Correction: Gordon's motion is being announced Monday but will not be debated until the 26th of September at a regular meeting of council. Monday's meeting is a planning meeting only. The original version of this story contained incorrect information.
Councillor James Gordon will be putting a motion on the floor Monday asking council to formally express concerns with Nestlé's application to renew it's water taking permit for Aberfoyle.
The motion comes before a meeting of City Council's planning meeting but won't be debated until council's regular meeting on Sept. 26.
Gordon's motion reads:
"That Council, with support from Intergovernmental Relations, Policy and Open Government staff, submit comments through the Ontario Environmental Registry process in relation to the recent Nestlé Water permit to take water and express Council's concern that the permit to take water is not in the best interest of the City of Guelph and the watershed shared by the City of Guelph."
It asks that council send a letter by the Sept. 30 deadline.
Nestlé currently has two water-taking permits totaling 4.7 million litres per day. The province allows continued pumping while the permit renewal process is taking place.
Guelph Mayor Cam Guthrie recently posted on his blog a list of questions regarding water extraction and the responses he garnered from city staff.
"I’ve had a lot of questions as of late regarding Nestle and our low levels of water in Guelph currently. The questions have spiked again with the purchase of another well in Elora recently," the Mayor wrote.
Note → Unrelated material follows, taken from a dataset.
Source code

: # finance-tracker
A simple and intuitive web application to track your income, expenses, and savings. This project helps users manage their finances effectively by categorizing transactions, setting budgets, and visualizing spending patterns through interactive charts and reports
"So I reached out to staff about a week ago and the following answers may bring a lot more clarity to this issue."
Several of the answers related to how the Aberfoyle activity does not affect Guelph.
"Nestlé’s water is taken from the Mill Creek subwatershed, which is “downstream” from the Speed River and Eramosa River subwatersheds—the source of the City’s water. Although these subwatersheds are all located in the Grand River watershed, the environmental effects from water taking activities in the Mill Creek subwatershed don’t extend to the Speed and Eramosa subwatersheds. At present, the Nestle water taking has no effect on the City of Guelph’s current water supply."
One of the staff responses read "although Nestlé’s water taking doesn’t impact the City’s municipal groundwater supply directly, the City supports that all local takers of this important resource exercise care and stewardship in their takings."